Data validation task settings - AWS Database Migration Service

Data validation task settings

You can ensure that your data was migrated accurately from the source to the target. If you enable validation for a task, AWS DMS begins comparing the source and target data immediately after a full load is performed for a table. For more information about task data validation, its requirements, the scope of its database support, and the metrics it reports, see AWS DMS data validation. For information about how to use a task configuration file to set task settings, see Task settings example.

The data validation settings and their values include the following:

  • EnableValidation – Enables data validation when set to true. Otherwise, validation is disabled for the task. The default value is false.

  • ValidationMode – Controls how DMS validates the data in the target table compared to source table. AWS DMS provides this setting for future extensibility. Currently, the default and only valid value is ROW_LEVEL. AWS DMS validates all rows between the source and target tables.

  • FailureMaxCount – Specifies the maximum number of records that can fail validation before validation is suspended for the task. The default value is 10,000. If you want the validation to continue regardless of the number of records that fail validation, set this value higher than the number of records in the source.
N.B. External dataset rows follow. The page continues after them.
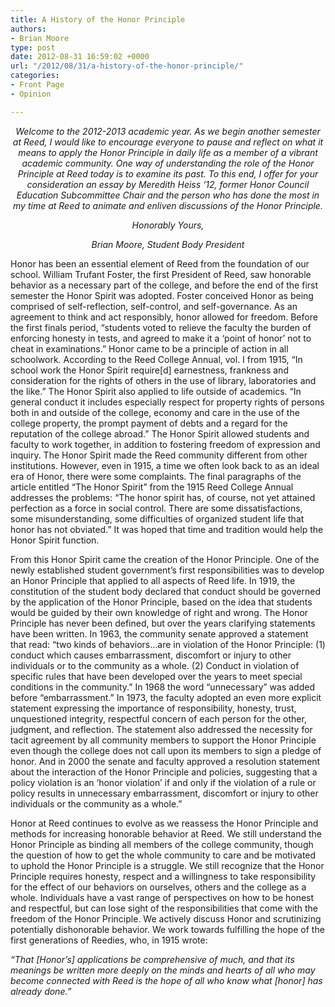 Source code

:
 ```yaml
---
title: A History of the Honor Principle
authors:
- Brian Moore
type: post
date: 2012-08-31 16:59:02 +0000
url: "/2012/08/31/a-history-of-the-honor-principle/"
categories:
- Front Page
- Opinion

---
```

<p style="text-align: center;">
  <em>Welcome to the 2012-2013 academic year. As we begin another semester at Reed, I would like to encourage everyone to pause and reflect on what it means to apply the Honor Principle in daily life as a member of a vibrant academic community. </em><em>One way of understanding the role of the Honor Principle at Reed today is to examine its past. To this end, I offer for your consideration an essay by Meredith Heiss ‘12, former Honor Council Education Subcommittee Chair and the person who has done the most in my time at Reed to animate and enliven discussions of the Honor Principle.</em>
</p>

<p style="text-align: center;">
  <em>Honorably Yours,</em>
</p>

<p style="text-align: center;">
  <em>Brian Moore, Student Body President</em>
</p>

Honor has been an essential element of Reed from the foundation of our school. William Trufant Foster, the first President of Reed, saw honorable behavior as a necessary part of the college, and before the end of the first semester the Honor Spirit was adopted. Foster conceived Honor as being comprised of self-reflection, self-control, and self-governance. As an agreement to think and act responsibly, honor allowed for freedom. Before the first finals period, “students voted to relieve the faculty the burden of enforcing honesty in tests, and agreed to make it a ‘point of honor’ not to cheat in examinations.” Honor came to be a principle of action in all schoolwork. According to the Reed College Annual, vol. I from 1915, “In school work the Honor Spirit require[d] earnestness, frankness and consideration for the rights of others in the use of library, laboratories and the like.” The Honor Spirit also applied to life outside of academics. “In general conduct it includes especially respect for property rights of persons both in and outside of the college, economy and care in the use of the college property, the prompt payment of debts and a regard for the reputation of the college abroad.” The Honor Spirit allowed students and faculty to work together, in addition to fostering freedom of expression and inquiry. The Honor Spirit made the Reed community different from other institutions. However, even in 1915, a time we often look back to as an ideal era of Honor, there were some complaints. The final paragraphs of the article entitled “The Honor Spirit” from the 1915 Reed College Annual addresses the problems: “The honor spirit has, of course, not yet attained perfection as a force in social control. There are some dissatisfactions, some misunderstanding, some difficulties of organized student life that honor has not obviated.” It was hoped that time and tradition would help the Honor Spirit function.

From this Honor Spirit came the creation of the Honor Principle. One of the newly established student government’s first responsibilities was to develop an Honor Principle that applied to all aspects of Reed life. In 1919, the constitution of the student body declared that conduct should be governed by the application of the Honor Principle, based on the idea that students would be guided by their own knowledge of right and wrong. The Honor Principle has never been defined, but over the years clarifying statements have been written. In 1963, the community senate approved a statement that read: “two kinds of behaviors…are in violation of the Honor Principle: (1) conduct which causes embarrassment, discomfort or injury to other individuals or to the community as a whole. (2) Conduct in violation of specific rules that have been developed over the years to meet special conditions in the community.” In 1968 the word “unnecessary” was added before “embarrassment.” In 1973, the faculty adopted an even more explicit statement expressing the importance of responsibility, honesty, trust, unquestioned integrity, respectful concern of each person for the other, judgment, and reflection. The statement also addressed the necessity for tacit agreement by all community members to support the Honor Principle even though the college does not call upon its members to sign a pledge of honor. And in 2000 the senate and faculty approved a resolution statement about the interaction of the Honor Principle and policies, suggesting that a policy violation is an ‘honor violation’ if and only if the violation of a rule or policy results in unnecessary embarrassment, discomfort or injury to other individuals or the community as a whole.”

Honor at Reed continues to evolve as we reassess the Honor Principle and methods for increasing honorable behavior at Reed. We still understand the Honor Principle as binding all members of the college community, though the question of how to get the whole community to care and be motivated to uphold the Honor Principle is a struggle. We still recognize that the Honor Principle requires honesty, respect and a willingness to take responsibility for the effect of our behaviors on ourselves, others and the college as a whole. Individuals have a vast range of perspectives on how to be honest and respectful, but can lose sight of the responsibilities that come with the freedom of the Honor Principle. We actively discuss Honor and scrutinizing potentially dishonorable behavior. We work towards fulfilling the hope of the first generations of Reedies, who, in 1915 wrote:

_“That [Honor’s] applications be comprehensive of much, and that its meanings be written more deeply on the minds and hearts of all who may become connected with Reed is the hope of all who know what [honor] has already done.”_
  • HandleCollationDiff – When this option is set to true, the validation accounts for column collation differences in PostgreSQL and SQL Server endpoints when identifying source and target records to compare. Otherwise, any such differences in column collation are ignored for validation. Column collations can dictate the order of rows, which is important for data validation. Setting HandleCollationDiff to true resolves those collation differences automatically and prevents false positives in data validation. The default value is false.

  • RecordFailureDelayLimitInMinutes – Specifies the delay before reporting any validation failure details. Normally, AWS DMS uses the task latency to recognize actual delay for changes to make it to the target in order to prevent false positives. This setting overrides the actual delay value and enables you to set a higher delay before reporting any validation metrics. The default value is 0.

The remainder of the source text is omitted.